The GHG saved is equivalent to the emissions from 900 homes every year.
Slashing GHG emissions
SFU leads the way in sustainability by reducing direct emissions from operations as well as indirect emissions from energy purchased GHG emissions, with one of the smallest GHG footprints of any university in Canada.
“This facility will allow SFU to achieve 97 per cent of the province’s 2050 greenhouse gas target, making SFU a leader within the Canadian public sector in reducing GHG emissions,” says Larry Waddell, chief facilities officer, SFU.

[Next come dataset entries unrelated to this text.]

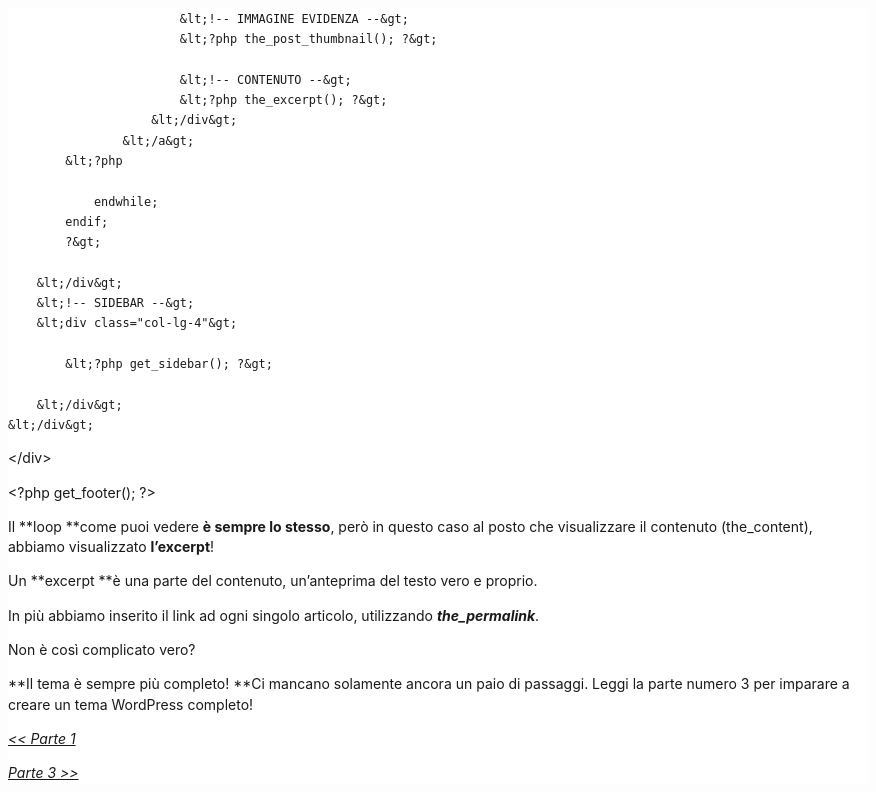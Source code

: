                             &lt;!-- IMMAGINE EVIDENZA --&gt;
                            &lt;?php the_post_thumbnail(); ?&gt;

                            &lt;!-- CONTENUTO --&gt;
                            &lt;?php the_excerpt(); ?&gt;
                        &lt;/div&gt;
                    &lt;/a&gt;
            &lt;?php

                endwhile;
            endif;
            ?&gt;

        &lt;/div&gt;
        &lt;!-- SIDEBAR --&gt;
        &lt;div class="col-lg-4"&gt;

            &lt;?php get_sidebar(); ?&gt;

        &lt;/div&gt;
    &lt;/div&gt;

&lt;/div&gt;



&lt;?php get_footer(); ?&gt;</code></pre>

Il&nbsp;**loop&nbsp;**come puoi vedere&nbsp;**è sempre lo stesso**, però in questo caso al posto che visualizzare il contenuto (the_content), abbiamo visualizzato&nbsp;**l’excerpt**!

Un&nbsp;**excerpt&nbsp;**è una parte del contenuto, un’anteprima del testo vero e proprio.

In più abbiamo inserito il link ad ogni singolo articolo, utilizzando&nbsp;_**the_permalink**_.

Non è così complicato vero?

**Il tema è sempre più completo!&nbsp;**Ci mancano solamente ancora un paio di passaggi. Leggi la parte numero 3 per imparare a creare un tema WordPress completo!

<div class="wp-block-columns are-vertically-aligned-center is-layout-flex wp-container-core-columns-is-layout-6 wp-block-columns-is-layout-flex">
  <div class="wp-block-column is-vertically-aligned-center is-layout-flow wp-block-column-is-layout-flow">
    <p>
      <em><a href="https://albertoreineri.it/guide/le-basi-dellhtml/"><< Parte 1</a></em>
    </p>
  </div>

  <div class="wp-block-column is-vertically-aligned-center is-layout-flow wp-block-column-is-layout-flow">
    <p class="has-text-align-right">
      <em><a href="https://albertoreineri.it/guide/creare-un-tema-wordpress-da-zero-parte-3/">Parte 3 >></a></em>
    </p>
  </div>
</div>

 [1]: https://albertoreineri.it/guide/creare-un-tema-wordpress-da-zero-parte-1/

Wood waste becomes power source
Instead of utilizing natural gas to heat SFU’s campus, the fully operating biomass facility on South Campus Road at SFU Burnaby converts clean wood waste, which was previously intended for landfills, into a low-carbon energy source. The plant now serves the majority of SFU Burnaby and around half of the UniverCity neighborhood with heat and hot water.
Shift to renewables
The biomass plant will assist SFU in meeting the sustainability goals outlined in the university’s five-year sustainability plan. The SFU 2025 Sustainability plan, which was launched in 2020, is aligned with the United Nations goal of net-zero GHG emissions by 2050. It includes 16 targets to reduce the university’s carbon footprint, including reducing GHG emissions by half and shifting half of the university’s energy use to renewable sources by 2025.